┌────────
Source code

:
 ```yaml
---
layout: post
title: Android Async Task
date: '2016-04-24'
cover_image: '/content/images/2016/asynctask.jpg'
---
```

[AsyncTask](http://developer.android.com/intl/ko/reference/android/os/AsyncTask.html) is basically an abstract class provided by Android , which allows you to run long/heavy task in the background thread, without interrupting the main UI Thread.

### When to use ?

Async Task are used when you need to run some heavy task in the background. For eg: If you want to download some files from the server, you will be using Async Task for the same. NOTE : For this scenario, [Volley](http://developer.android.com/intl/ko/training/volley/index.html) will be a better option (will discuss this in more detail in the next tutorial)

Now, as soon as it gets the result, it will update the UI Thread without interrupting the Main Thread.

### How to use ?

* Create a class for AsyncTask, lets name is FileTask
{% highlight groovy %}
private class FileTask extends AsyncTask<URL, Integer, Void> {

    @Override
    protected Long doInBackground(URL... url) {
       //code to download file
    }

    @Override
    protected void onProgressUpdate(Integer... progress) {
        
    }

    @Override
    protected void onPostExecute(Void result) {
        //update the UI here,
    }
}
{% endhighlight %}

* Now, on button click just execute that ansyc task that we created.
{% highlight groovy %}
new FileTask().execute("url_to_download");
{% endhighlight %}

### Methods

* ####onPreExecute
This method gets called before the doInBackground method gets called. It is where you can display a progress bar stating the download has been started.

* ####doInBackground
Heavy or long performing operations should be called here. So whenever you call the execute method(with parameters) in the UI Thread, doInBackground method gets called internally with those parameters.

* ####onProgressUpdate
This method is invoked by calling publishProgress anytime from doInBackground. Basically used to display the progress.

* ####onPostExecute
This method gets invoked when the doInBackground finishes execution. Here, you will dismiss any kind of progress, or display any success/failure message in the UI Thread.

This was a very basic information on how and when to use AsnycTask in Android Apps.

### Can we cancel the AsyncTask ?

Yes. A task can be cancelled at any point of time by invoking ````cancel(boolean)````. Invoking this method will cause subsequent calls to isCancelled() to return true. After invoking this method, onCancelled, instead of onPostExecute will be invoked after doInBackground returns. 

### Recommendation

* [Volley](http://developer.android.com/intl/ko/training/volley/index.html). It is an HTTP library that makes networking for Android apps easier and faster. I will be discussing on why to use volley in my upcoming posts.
└────────
[Assignment]: Please return every line from the one that contains "This method gets called" through the end of the entries, exactly, leaving out all others.

[Exercise response]:
This method gets called before the doInBackground method gets called. It is where you can display a progress bar stating the download has been started.

* ####doInBackground
Heavy or long performing operations should be called here. So whenever you call the execute method(with parameters) in the UI Thread, doInBackground method gets called internally with those parameters.

* ####onProgressUpdate
This method is invoked by calling publishProgress anytime from doInBackground. Basically used to display the progress.

* ####onPostExecute
This method gets invoked when the doInBackground finishes execution. Here, you will dismiss any kind of progress, or display any success/failure message in the UI Thread.

This was a very basic information on how and when to use AsnycTask in Android Apps.

### Can we cancel the AsyncTask ?

Yes. A task can be cancelled at any point of time by invoking ````cancel(boolean)````. Invoking this method will cause subsequent calls to isCancelled() to return true. After invoking this method, onCancelled, instead of onPostExecute will be invoked after doInBackground returns. 

### Recommendation

* [Volley](http://developer.android.com/intl/ko/training/volley/index.html). It is an HTTP library that makes networking for Android apps easier and faster. I will be discussing on why to use volley in my upcoming posts.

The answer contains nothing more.